■ Task objective ■
Where a line of the records contains the word "verify", show that line.

Segment Start: Data supplied

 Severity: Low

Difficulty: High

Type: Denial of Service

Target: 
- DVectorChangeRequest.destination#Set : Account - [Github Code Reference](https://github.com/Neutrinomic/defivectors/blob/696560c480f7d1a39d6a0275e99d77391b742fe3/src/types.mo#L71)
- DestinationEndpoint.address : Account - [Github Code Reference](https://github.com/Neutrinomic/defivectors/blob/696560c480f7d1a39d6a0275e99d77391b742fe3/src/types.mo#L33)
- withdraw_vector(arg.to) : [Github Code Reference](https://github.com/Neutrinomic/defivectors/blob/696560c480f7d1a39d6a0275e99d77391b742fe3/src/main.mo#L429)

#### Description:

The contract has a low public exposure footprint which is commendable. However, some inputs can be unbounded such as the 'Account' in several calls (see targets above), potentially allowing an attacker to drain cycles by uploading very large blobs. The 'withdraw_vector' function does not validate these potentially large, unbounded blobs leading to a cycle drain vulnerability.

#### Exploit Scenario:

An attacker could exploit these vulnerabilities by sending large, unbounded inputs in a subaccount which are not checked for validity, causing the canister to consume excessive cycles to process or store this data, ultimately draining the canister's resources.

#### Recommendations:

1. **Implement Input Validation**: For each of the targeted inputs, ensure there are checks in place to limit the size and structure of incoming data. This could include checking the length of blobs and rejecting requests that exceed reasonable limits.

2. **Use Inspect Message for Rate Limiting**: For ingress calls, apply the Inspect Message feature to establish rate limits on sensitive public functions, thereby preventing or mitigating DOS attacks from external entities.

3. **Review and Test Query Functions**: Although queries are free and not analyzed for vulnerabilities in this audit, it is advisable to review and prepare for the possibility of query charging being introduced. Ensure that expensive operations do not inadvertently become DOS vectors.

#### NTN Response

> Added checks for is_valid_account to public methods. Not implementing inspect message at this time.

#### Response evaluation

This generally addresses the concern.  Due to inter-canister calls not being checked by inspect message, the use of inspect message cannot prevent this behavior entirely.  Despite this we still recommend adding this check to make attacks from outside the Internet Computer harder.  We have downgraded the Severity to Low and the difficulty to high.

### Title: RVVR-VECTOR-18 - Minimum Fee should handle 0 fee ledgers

Segment End: Data supplied
Segment Start: Data supplied

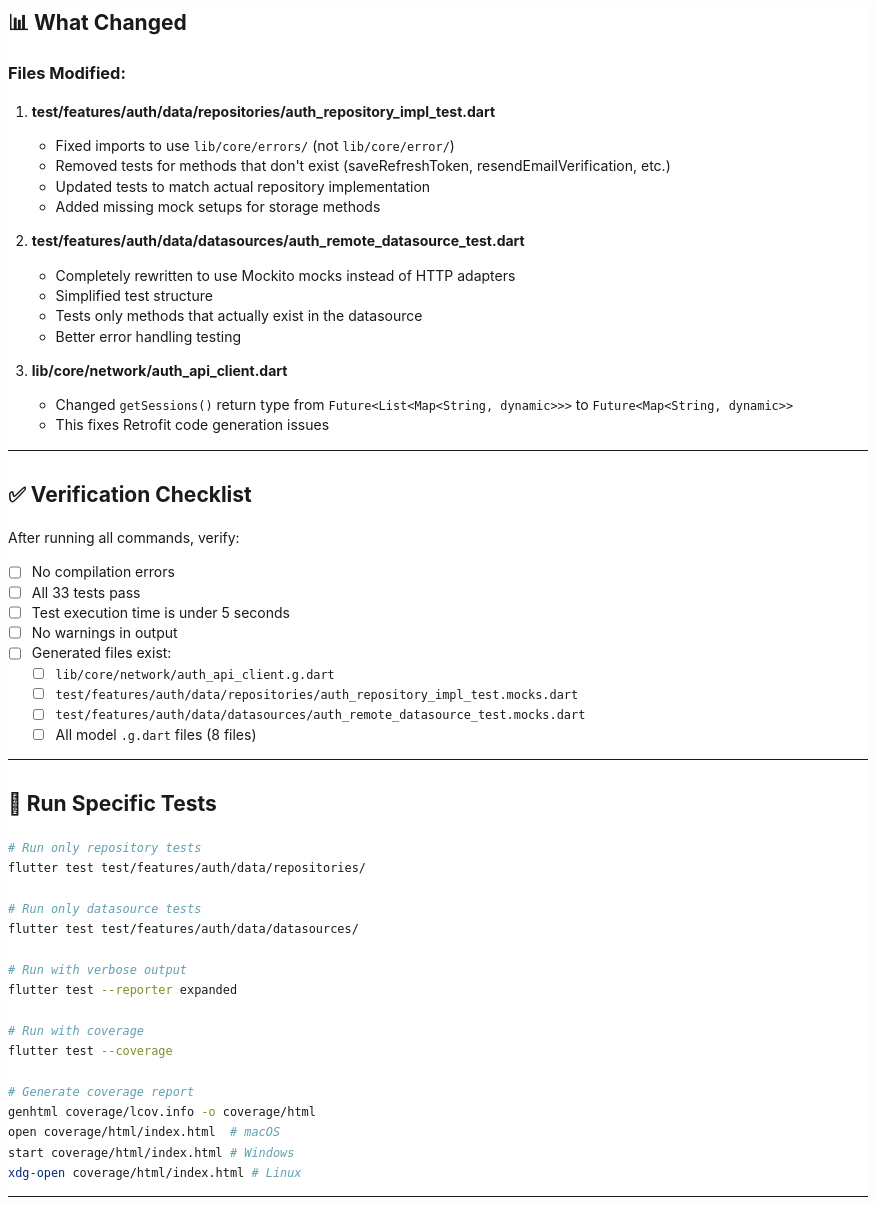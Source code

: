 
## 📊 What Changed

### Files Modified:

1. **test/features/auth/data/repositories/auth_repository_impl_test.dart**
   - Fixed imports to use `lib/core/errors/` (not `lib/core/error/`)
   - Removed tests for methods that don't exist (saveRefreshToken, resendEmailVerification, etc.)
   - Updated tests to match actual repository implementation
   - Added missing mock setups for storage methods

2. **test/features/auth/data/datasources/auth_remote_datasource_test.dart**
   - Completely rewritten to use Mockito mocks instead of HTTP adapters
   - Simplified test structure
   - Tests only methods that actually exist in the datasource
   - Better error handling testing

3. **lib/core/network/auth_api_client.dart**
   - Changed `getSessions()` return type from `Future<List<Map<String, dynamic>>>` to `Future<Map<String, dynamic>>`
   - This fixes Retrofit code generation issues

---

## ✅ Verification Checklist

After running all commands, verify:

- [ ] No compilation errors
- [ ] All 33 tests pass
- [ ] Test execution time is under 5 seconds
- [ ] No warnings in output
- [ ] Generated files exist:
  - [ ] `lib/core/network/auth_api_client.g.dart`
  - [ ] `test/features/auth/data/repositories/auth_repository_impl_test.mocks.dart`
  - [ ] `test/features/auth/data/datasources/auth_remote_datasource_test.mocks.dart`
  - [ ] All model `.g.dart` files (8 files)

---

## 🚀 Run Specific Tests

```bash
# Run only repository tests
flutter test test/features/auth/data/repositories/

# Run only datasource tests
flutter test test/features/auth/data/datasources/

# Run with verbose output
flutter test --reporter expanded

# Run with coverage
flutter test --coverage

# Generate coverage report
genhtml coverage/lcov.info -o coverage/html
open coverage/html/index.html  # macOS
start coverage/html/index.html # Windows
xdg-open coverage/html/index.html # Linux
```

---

Segment End: Data supplied
Segment Start: Data supplied

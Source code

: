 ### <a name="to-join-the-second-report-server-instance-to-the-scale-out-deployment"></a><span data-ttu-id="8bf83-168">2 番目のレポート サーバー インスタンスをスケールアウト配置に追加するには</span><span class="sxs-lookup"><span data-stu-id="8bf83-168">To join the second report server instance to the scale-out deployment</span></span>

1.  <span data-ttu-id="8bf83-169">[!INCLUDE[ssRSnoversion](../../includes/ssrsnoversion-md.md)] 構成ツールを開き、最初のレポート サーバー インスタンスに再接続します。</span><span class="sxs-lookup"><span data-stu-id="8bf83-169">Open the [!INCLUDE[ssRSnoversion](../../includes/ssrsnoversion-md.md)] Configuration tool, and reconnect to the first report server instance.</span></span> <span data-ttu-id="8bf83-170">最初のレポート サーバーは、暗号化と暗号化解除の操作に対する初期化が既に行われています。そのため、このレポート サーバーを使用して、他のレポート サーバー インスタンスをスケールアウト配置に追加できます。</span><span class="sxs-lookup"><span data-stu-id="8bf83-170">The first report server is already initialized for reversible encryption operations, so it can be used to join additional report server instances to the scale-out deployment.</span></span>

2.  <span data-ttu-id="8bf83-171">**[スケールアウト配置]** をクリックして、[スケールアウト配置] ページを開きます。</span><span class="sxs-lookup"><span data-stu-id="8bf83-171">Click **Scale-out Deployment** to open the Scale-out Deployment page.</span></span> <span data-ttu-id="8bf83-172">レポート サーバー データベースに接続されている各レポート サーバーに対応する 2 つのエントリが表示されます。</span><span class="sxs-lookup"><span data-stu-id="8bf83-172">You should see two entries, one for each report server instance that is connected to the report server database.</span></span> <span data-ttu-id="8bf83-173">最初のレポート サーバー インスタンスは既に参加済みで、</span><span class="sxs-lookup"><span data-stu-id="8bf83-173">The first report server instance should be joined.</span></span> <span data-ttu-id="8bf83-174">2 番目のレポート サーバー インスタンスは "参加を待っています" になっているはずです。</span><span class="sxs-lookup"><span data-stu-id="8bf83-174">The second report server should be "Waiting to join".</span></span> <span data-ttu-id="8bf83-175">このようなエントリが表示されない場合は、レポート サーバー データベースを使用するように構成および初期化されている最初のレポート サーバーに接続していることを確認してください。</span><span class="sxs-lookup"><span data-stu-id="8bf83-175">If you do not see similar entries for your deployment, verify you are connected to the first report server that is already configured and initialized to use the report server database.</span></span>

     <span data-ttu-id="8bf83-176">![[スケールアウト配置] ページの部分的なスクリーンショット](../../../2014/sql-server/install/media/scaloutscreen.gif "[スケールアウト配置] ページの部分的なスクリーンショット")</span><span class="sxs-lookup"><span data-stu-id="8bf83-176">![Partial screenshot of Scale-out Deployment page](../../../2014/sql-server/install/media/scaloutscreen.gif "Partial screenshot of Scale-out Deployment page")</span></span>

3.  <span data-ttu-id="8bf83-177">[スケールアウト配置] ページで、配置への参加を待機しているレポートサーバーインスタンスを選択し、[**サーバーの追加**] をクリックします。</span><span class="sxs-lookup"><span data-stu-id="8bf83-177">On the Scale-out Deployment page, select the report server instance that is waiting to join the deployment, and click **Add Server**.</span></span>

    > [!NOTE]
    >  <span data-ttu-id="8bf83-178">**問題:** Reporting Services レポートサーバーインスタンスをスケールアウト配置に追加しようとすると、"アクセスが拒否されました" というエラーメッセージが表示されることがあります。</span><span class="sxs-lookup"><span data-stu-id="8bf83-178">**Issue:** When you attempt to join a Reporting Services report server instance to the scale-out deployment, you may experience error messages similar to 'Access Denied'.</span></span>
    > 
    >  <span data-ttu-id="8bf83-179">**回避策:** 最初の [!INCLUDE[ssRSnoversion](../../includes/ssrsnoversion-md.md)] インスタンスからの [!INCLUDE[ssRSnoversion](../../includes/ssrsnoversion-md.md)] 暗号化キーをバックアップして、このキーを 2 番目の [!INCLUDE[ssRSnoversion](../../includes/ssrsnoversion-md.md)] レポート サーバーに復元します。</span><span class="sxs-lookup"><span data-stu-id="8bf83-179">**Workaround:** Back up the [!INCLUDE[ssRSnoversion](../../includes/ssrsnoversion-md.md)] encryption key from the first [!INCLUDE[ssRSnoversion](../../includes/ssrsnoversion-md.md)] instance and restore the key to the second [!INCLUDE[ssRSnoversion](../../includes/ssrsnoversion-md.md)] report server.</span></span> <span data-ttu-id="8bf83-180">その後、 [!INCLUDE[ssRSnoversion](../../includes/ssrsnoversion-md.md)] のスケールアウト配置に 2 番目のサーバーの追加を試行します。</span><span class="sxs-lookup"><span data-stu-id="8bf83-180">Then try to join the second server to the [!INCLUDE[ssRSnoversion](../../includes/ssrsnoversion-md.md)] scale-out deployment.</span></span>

Segment End: Data supplied

■ Problem solution ■
After running all commands, verify:
2.  <span data-ttu-id="8bf83-171">**[スケールアウト配置]** をクリックして、[スケールアウト配置] ページを開きます。</span><span class="sxs-lookup"><span data-stu-id="8bf83-171">Click **Scale-out Deployment** to open the Scale-out Deployment page.</span></span> <span data-ttu-id="8bf83-172">レポート サーバー データベースに接続されている各レポート サーバーに対応する 2 つのエントリが表示されます。</span><span class="sxs-lookup"><span data-stu-id="8bf83-172">You should see two entries, one for each report server instance that is connected to the report server database.</span></span> <span data-ttu-id="8bf83-173">最初のレポート サーバー インスタンスは既に参加済みで、</span><span class="sxs-lookup"><span data-stu-id="8bf83-173">The first report server instance should be joined.</span></span> <span data-ttu-id="8bf83-174">2 番目のレポート サーバー インスタンスは "参加を待っています" になっているはずです。</span><span class="sxs-lookup"><span data-stu-id="8bf83-174">The second report server should be "Waiting to join".</span></span> <span data-ttu-id="8bf83-175">このようなエントリが表示されない場合は、レポート サーバー データベースを使用するように構成および初期化されている最初のレポート サーバーに接続していることを確認してください。</span><span class="sxs-lookup"><span data-stu-id="8bf83-175">If you do not see similar entries for your deployment, verify you are connected to the first report server that is already configured and initialized to use the report server database.</span></span>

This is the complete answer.